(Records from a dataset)
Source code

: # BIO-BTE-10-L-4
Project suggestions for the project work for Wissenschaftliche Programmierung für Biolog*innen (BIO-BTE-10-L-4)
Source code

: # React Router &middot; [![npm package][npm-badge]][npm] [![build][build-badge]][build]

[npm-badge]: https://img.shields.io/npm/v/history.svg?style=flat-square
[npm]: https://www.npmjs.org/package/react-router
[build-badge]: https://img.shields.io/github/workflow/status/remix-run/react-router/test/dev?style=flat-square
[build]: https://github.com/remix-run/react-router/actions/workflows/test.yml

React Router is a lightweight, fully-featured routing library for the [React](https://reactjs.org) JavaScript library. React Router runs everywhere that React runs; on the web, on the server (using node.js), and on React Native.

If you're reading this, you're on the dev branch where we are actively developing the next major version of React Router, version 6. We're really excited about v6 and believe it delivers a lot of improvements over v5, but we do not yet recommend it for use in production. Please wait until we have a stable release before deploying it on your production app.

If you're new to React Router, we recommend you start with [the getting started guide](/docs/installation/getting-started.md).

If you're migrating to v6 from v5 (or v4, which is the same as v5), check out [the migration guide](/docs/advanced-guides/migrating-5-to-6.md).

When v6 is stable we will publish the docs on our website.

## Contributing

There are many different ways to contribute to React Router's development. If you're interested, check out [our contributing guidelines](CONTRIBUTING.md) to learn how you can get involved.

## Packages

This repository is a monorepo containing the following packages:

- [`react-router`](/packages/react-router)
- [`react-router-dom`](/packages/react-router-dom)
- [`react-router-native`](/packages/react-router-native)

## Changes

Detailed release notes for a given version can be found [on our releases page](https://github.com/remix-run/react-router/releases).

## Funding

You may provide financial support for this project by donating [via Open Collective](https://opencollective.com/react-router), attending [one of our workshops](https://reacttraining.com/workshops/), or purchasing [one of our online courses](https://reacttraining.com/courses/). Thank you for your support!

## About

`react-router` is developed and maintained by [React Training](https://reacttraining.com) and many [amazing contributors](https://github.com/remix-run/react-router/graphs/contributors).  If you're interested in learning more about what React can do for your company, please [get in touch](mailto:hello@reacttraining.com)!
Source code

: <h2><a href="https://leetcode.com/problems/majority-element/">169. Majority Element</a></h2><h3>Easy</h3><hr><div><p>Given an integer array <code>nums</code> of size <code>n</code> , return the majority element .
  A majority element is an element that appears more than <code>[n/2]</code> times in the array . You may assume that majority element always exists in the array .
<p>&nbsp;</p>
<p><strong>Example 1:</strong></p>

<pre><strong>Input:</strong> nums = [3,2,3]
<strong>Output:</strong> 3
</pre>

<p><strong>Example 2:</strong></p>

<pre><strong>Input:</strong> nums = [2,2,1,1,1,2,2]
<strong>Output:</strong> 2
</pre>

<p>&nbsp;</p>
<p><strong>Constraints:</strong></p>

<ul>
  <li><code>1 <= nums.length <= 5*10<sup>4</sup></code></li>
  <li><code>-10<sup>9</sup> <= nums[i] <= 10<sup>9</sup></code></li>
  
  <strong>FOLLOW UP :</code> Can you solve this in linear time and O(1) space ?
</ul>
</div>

Prompt. The records above must be transcribed without a single omission.

Reply.
Source code

: # BIO-BTE-10-L-4
Project suggestions for the project work for Wissenschaftliche Programmierung für Biolog*innen (BIO-BTE-10-L-4)
Source code

: # React Router &middot; [![npm package][npm-badge]][npm] [![build][build-badge]][build]

[npm-badge]: https://img.shields.io/npm/v/history.svg?style=flat-square
[npm]: https://www.npmjs.org/package/react-router
[build-badge]: https://img.shields.io/github/workflow/status/remix-run/react-router/test/dev?style=flat-square
[build]: https://github.com/remix-run/react-router/actions/workflows/test.yml

React Router is a lightweight, fully-featured routing library for the [React](https://reactjs.org) JavaScript library. React Router runs everywhere that React runs; on the web, on the server (using node.js), and on React Native.

If you're reading this, you're on the dev branch where we are actively developing the next major version of React Router, version 6. We're really excited about v6 and believe it delivers a lot of improvements over v5, but we do not yet recommend it for use in production. Please wait until we have a stable release before deploying it on your production app.

If you're new to React Router, we recommend you start with [the getting started guide](/docs/installation/getting-started.md).

If you're migrating to v6 from v5 (or v4, which is the same as v5), check out [the migration guide](/docs/advanced-guides/migrating-5-to-6.md).

When v6 is stable we will publish the docs on our website.

## Contributing

There are many different ways to contribute to React Router's development. If you're interested, check out [our contributing guidelines](CONTRIBUTING.md) to learn how you can get involved.

## Packages

This repository is a monorepo containing the following packages:

- [`react-router`](/packages/react-router)
- [`react-router-dom`](/packages/react-router-dom)
- [`react-router-native`](/packages/react-router-native)

## Changes

Detailed release notes for a given version can be found [on our releases page](https://github.com/remix-run/react-router/releases).

## Funding

You may provide financial support for this project by donating [via Open Collective](https://opencollective.com/react-router), attending [one of our workshops](https://reacttraining.com/workshops/), or purchasing [one of our online courses](https://reacttraining.com/courses/). Thank you for your support!

## About

`react-router` is developed and maintained by [React Training](https://reacttraining.com) and many [amazing contributors](https://github.com/remix-run/react-router/graphs/contributors).  If you're interested in learning more about what React can do for your company, please [get in touch](mailto:hello@reacttraining.com)!
Source code

: <h2><a href="https://leetcode.com/problems/majority-element/">169. Majority Element</a></h2><h3>Easy</h3><hr><div><p>Given an integer array <code>nums</code> of size <code>n</code> , return the majority element .
  A majority element is an element that appears more than <code>[n/2]</code> times in the array . You may assume that majority element always exists in the array .
<p>&nbsp;</p>
<p><strong>Example 1:</strong></p>

<pre><strong>Input:</strong> nums = [3,2,3]
<strong>Output:</strong> 3
</pre>

<p><strong>Example 2:</strong></p>

<pre><strong>Input:</strong> nums = [2,2,1,1,1,2,2]
<strong>Output:</strong> 2
</pre>

<p>&nbsp;</p>
<p><strong>Constraints:</strong></p>

<ul>
  <li><code>1 <= nums.length <= 5*10<sup>4</sup></code></li>
  <li><code>-10<sup>9</sup> <= nums[i] <= 10<sup>9</sup></code></li>
  
  <strong>FOLLOW UP :</code> Can you solve this in linear time and O(1) space ?
</ul>
</div>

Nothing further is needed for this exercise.